Data items

- - -

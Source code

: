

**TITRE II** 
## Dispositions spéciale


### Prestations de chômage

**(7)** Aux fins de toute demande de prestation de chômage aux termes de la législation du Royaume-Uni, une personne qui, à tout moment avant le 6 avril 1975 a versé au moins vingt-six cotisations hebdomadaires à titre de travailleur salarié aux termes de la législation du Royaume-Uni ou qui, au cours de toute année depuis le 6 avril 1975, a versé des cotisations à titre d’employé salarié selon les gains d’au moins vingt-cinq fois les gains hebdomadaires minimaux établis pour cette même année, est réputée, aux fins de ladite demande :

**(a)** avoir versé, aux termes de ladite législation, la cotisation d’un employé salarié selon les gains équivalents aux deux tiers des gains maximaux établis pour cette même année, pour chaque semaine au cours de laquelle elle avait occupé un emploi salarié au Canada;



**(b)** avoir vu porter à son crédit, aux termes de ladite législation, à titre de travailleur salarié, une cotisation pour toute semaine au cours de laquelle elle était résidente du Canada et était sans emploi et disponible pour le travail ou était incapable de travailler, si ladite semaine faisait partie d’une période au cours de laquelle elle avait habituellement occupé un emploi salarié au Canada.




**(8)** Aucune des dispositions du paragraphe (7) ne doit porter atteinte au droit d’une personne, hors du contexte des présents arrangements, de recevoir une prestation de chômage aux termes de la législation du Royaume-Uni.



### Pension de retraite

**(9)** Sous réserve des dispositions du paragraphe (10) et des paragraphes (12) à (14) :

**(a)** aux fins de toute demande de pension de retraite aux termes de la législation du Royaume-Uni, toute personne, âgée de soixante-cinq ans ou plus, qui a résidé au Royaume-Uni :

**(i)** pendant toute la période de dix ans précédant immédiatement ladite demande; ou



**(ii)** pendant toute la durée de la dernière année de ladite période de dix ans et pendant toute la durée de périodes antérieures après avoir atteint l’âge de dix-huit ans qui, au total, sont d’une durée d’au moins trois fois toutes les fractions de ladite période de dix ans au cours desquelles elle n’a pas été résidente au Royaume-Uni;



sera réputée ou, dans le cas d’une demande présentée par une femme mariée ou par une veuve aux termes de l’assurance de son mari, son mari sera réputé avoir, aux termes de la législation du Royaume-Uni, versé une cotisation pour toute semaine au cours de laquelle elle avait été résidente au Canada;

- - -

What is needed is an exact copy of the lines from the one containing "résidente au Royaume-Uni;" through the last line of the records above, both included.

• **Expected answer**
**(ii)** pendant toute la durée de la dernière année de ladite période de dix ans et pendant toute la durée de périodes antérieures après avoir atteint l’âge de dix-huit ans qui, au total, sont d’une durée d’au moins trois fois toutes les fractions de ladite période de dix ans au cours desquelles elle n’a pas été résidente au Royaume-Uni;



sera réputée ou, dans le cas d’une demande présentée par une femme mariée ou par une veuve aux termes de l’assurance de son mari, son mari sera réputé avoir, aux termes de la législation du Royaume-Uni, versé une cotisation pour toute semaine au cours de laquelle elle avait été résidente au Canada;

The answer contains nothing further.